REQUIREMENT | Images are to be dropped, and the rest of the data reproduced exactly.

*** DATASET ENTRIES Section Begins ***

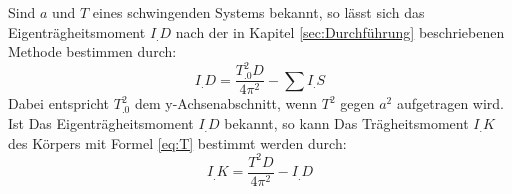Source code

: Sind $a$ und $T$ eines schwingenden Systems bekannt, so lässt sich das Eigenträgheitsmoment $I_.D$ nach der in Kapitel \ref{sec:Durchführung} beschriebenen Methode bestimmen durch:
\begin{equation}
I_.D = \frac{T_.0^2D}{4\pi^2}-\sum I_.S \label{eq:I_D}
\end{equation}
Dabei entspricht $T_.0^2$ dem y-Achsenabschnitt, wenn $T^2$ gegen $a^2$ aufgetragen wird.
Ist Das Eigenträgheitsmoment $I_.D$ bekannt, so kann Das Trägheitsmoment $I_.K$ des Körpers mit Formel \eqref{eq:T} bestimmt werden durch:
\begin{equation}
I_.K = \frac{T^2D}{4\pi^2}-I_.D  \label{eq:I_K}
\end{equation}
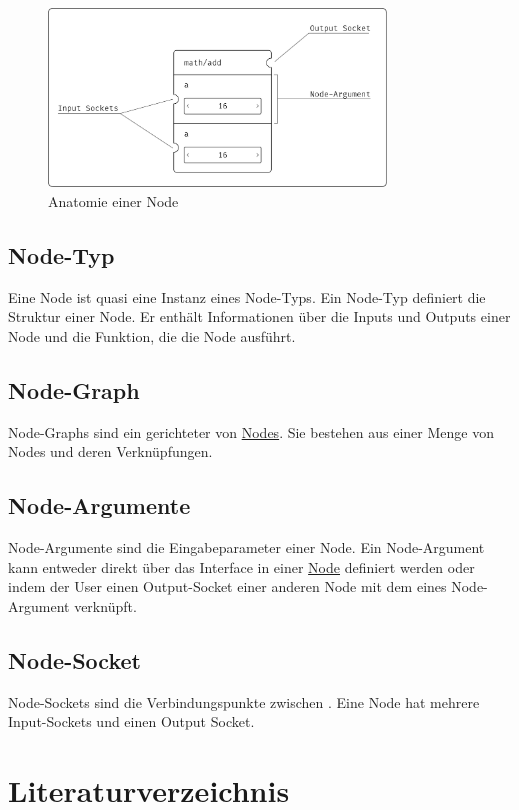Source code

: \documentclass[ngerman]{article}
\begin{document}
\begin{figure}[htbp]
    \centering
    \includegraphics[width=0.8\textwidth]{graphics/NODE_ANATOMY.pdf}
    \caption{Anatomie einer Node}
    \label{sec:NODE_ANATOMY}
\end{figure}

\subsection{Node-Typ}
\label{sec:Node-Typ}
Eine Node ist quasi eine Instanz eines Node-Typs. Ein Node-Typ definiert die Struktur einer Node. Er enthält Informationen über die Inputs und Outputs einer Node und die Funktion, die die Node ausführt.

\subsection{Node-Graph}
\label{sec:Node-Graph}
Node-Graphs sind ein gerichteter  von \hyperref[sec:Node]{Nodes}. Sie bestehen aus einer Menge von Nodes und deren Verknüpfungen. 

\subsection{Node-Argumente}
\label{sec:Node-Argumente}
Node-Argumente sind die Eingabeparameter einer Node. Ein Node-Argument kann entweder direkt über das Interface in einer \hyperref[sec:Node]{Node} definiert werden oder indem der User einen Output-Socket einer anderen Node mit dem  eines Node-Argument verknüpft.

\subsection{Node-Socket}
\label{sec:Node-Socket}
Node-Sockets sind die Verbindungspunkte zwischen . Eine Node hat mehrere Input-Sockets und einen Output Socket.


\pagebreak
\section{Literaturverzeichnis}

\printbibliography
\end{document}
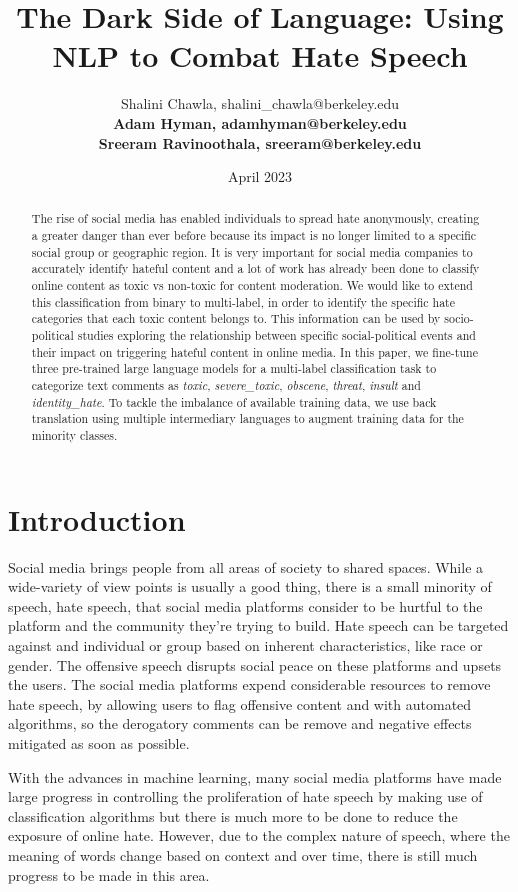 \documentclass[11pt,a4paper]{article}
\title{The Dark Side of Language: Using NLP to Combat Hate Speech}
\author{ 
  Shalini Chawla, shalini\_chawla@berkeley.edu
  \\[2ex]
  \textbf{Adam Hyman, adamhyman@berkeley.edu}
  \\[2ex]
  \textbf{Sreeram Ravinoothala, sreeram@berkeley.edu} 
  }
\date{April 2023}
\begin{document}
\maketitle
\begin{abstract}
The rise of social media has enabled individuals to spread hate anonymously, creating a greater danger than ever before because its impact is no longer limited to a specific social group or geographic region. It is very important for social media companies to accurately identify hateful content and a lot of work has already been done to classify online content as toxic vs non-toxic for content moderation. We would like to extend this classification from binary to multi-label, in order to identify the specific hate categories that each toxic content belongs to. This information can be used by socio-political studies exploring the relationship between specific social-political events and their impact on triggering hateful content in online media. In this paper, we fine-tune three pre-trained large language models for a multi-label classification task to categorize text comments as \emph{toxic}, \emph{severe\_toxic}, \emph{obscene}, \emph{threat}, \emph{insult} and \emph{identity\_hate}. To tackle the imbalance of available training data, we use back translation using multiple intermediary languages to augment training data for the minority classes.

\end{abstract}

\section{Introduction}

Social media brings people from all areas of society to shared spaces.  While a wide-variety of view points is usually a good thing, there is a small minority of speech, hate speech, that social media platforms consider to be hurtful to the platform and the community they're trying to build.  Hate speech can be targeted against and individual or group based on inherent characteristics, like race or gender.  The offensive speech disrupts social peace on these platforms and upsets the users.  The social media platforms expend considerable resources to remove hate speech, by allowing users to flag offensive content and with automated algorithms, so the derogatory comments can be remove and negative effects mitigated as soon as possible.

With the advances in machine learning, many social media platforms have made large progress in controlling the proliferation of hate speech by making use of classification algorithms but there is much more to be done to reduce the exposure of online hate.  However, due to the complex nature of speech, where the meaning of words change based on context and over time, there is still much progress to be made in this area.
\end{document}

*** DATASET ENTRIES Section Ends ***

ANSWER |
Source code

: Sind $a$ und $T$ eines schwingenden Systems bekannt, so lässt sich das Eigenträgheitsmoment $I_.D$ nach der in Kapitel \ref{sec:Durchführung} beschriebenen Methode bestimmen durch:
\begin{equation}
I_.D = \frac{T_.0^2D}{4\pi^2}-\sum I_.S \label{eq:I_D}
\end{equation}
Dabei entspricht $T_.0^2$ dem y-Achsenabschnitt, wenn $T^2$ gegen $a^2$ aufgetragen wird.
Ist Das Eigenträgheitsmoment $I_.D$ bekannt, so kann Das Trägheitsmoment $I_.K$ des Körpers mit Formel \eqref{eq:T} bestimmt werden durch:
\begin{equation}
I_.K = \frac{T^2D}{4\pi^2}-I_.D  \label{eq:I_K}
\end{equation}
Source code

: \documentclass[ngerman]{article}
\begin{document}
\begin{figure}[htbp]
    \centering
    \includegraphics[width=0.8\textwidth]{graphics/NODE_ANATOMY.pdf}
    \caption{Anatomie einer Node}
    \label{sec:NODE_ANATOMY}
\end{figure}

\subsection{Node-Typ}
\label{sec:Node-Typ}
Eine Node ist quasi eine Instanz eines Node-Typs. Ein Node-Typ definiert die Struktur einer Node. Er enthält Informationen über die Inputs und Outputs einer Node und die Funktion, die die Node ausführt.

\subsection{Node-Graph}
\label{sec:Node-Graph}
Node-Graphs sind ein gerichteter  von \hyperref[sec:Node]{Nodes}. Sie bestehen aus einer Menge von Nodes und deren Verknüpfungen. 

\subsection{Node-Argumente}
\label{sec:Node-Argumente}
Node-Argumente sind die Eingabeparameter einer Node. Ein Node-Argument kann entweder direkt über das Interface in einer \hyperref[sec:Node]{Node} definiert werden oder indem der User einen Output-Socket einer anderen Node mit dem  eines Node-Argument verknüpft.

\subsection{Node-Socket}
\label{sec:Node-Socket}
Node-Sockets sind die Verbindungspunkte zwischen . Eine Node hat mehrere Input-Sockets und einen Output Socket.


\pagebreak
\section{Literaturverzeichnis}

\printbibliography
\end{document}
 \documentclass[11pt,a4paper]{article}
\title{The Dark Side of Language: Using NLP to Combat Hate Speech}
\author{ 
  Shalini Chawla, shalini\_chawla@berkeley.edu
  \\[2ex]
  \textbf{Adam Hyman, adamhyman@berkeley.edu}
  \\[2ex]
  \textbf{Sreeram Ravinoothala, sreeram@berkeley.edu} 
  }
\date{April 2023}
\begin{document}
\maketitle
\begin{abstract}
The rise of social media has enabled individuals to spread hate anonymously, creating a greater danger than ever before because its impact is no longer limited to a specific social group or geographic region. It is very important for social media companies to accurately identify hateful content and a lot of work has already been done to classify online content as toxic vs non-toxic for content moderation. We would like to extend this classification from binary to multi-label, in order to identify the specific hate categories that each toxic content belongs to. This information can be used by socio-political studies exploring the relationship between specific social-political events and their impact on triggering hateful content in online media. In this paper, we fine-tune three pre-trained large language models for a multi-label classification task to categorize text comments as \emph{toxic}, \emph{severe\_toxic}, \emph{obscene}, \emph{threat}, \emph{insult} and \emph{identity\_hate}. To tackle the imbalance of available training data, we use back translation using multiple intermediary languages to augment training data for the minority classes.

\end{abstract}

\section{Introduction}

Social media brings people from all areas of society to shared spaces.  While a wide-variety of view points is usually a good thing, there is a small minority of speech, hate speech, that social media platforms consider to be hurtful to the platform and the community they're trying to build.  Hate speech can be targeted against and individual or group based on inherent characteristics, like race or gender.  The offensive speech disrupts social peace on these platforms and upsets the users.  The social media platforms expend considerable resources to remove hate speech, by allowing users to flag offensive content and with automated algorithms, so the derogatory comments can be remove and negative effects mitigated as soon as possible.

With the advances in machine learning, many social media platforms have made large progress in controlling the proliferation of hate speech by making use of classification algorithms but there is much more to be done to reduce the exposure of online hate.  However, due to the complex nature of speech, where the meaning of words change based on context and over time, there is still much progress to be made in this area.
\end{document}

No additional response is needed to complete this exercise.